This Is MS Multiple Sclerosis Knowledge & Support Community

esta wrote:...
meanwhile...LDN?????????? i'm on 4.5mg. waiting to see if pain and spasms subside - its only been 2 weeks at this level when this started. i was advised they should.

I started with LDN 4,5 mg in November 2008. It is helping my fatigue. It does not help my nerve pain neither muscle stiffness.
Good luck!
Erika

rats, i was told the pain might subside in a couple of months.
a higher dose?
i'll tell you if mine goes away.
my dr's theory is based on a dr with ms who's on LDN and how he's doing.

Hello Erika, I am curious to know if the glycine works for you. I look around and it is pricy! I want to know if it works before investing... Once again you are leading the way for me. Thank you and I sincerely hope it helps you. You have a hard life, you are very courageous!

vivavie wrote:Hello Erika, I am curious to know if the glycine works for you. I look around and it is pricy! I want to know if it works before investing... Once again you are leading the way for me. Thank you and I sincerely hope it helps you. You have a hard life, you are very courageous!

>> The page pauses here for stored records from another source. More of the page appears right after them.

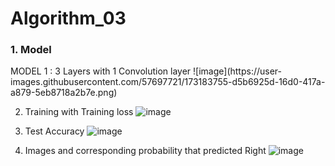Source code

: # Algorithm_03

<h3>1. Model</h3>
MODEL 1 : 3 Layers with 1 Convolution layer
![image](https://user-images.githubusercontent.com/57697721/173183755-d5b6925d-16d0-417a-a879-5eb8718a2b7e.png)

2. Training with Training loss
![image](https://user-images.githubusercontent.com/57697721/173183833-28c20eb1-afe7-44a3-a17e-b04a4ec09098.png)

3. Test Accuracy
![image](https://user-images.githubusercontent.com/57697721/173183864-48cdee47-ac48-46dc-ba30-eb52413de97c.png)

4. Images and corresponding probability that predicted Right
![image](https://user-images.githubusercontent.com/57697721/173183905-390127a0-8877-4d36-922f-a0b1275162b2.png)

Well, so far no changes. I take 1 teaspoon in the morning, 1 teaspoon for lunch and 1/2 teaspoon in the evening.
I will have to interrupt from tomorrow as I start with Sertraliniumchlorid. I have asked a doctor for the prescription. The drug was my choice.
I must test it as it was my idea and she is waiting for my reply. If it does not work or has bad side effects I will continue with Glycine again.
And maybe I am simply hopeless case
Erika

hi erika - if you do try l-glycine again, go to a dose that does stop the panic.
at the health store there is a much cheaper variety, i found out later, its fine also, just take more...its only an amino acid.
good luck with what you just got perscribed, i hope it works.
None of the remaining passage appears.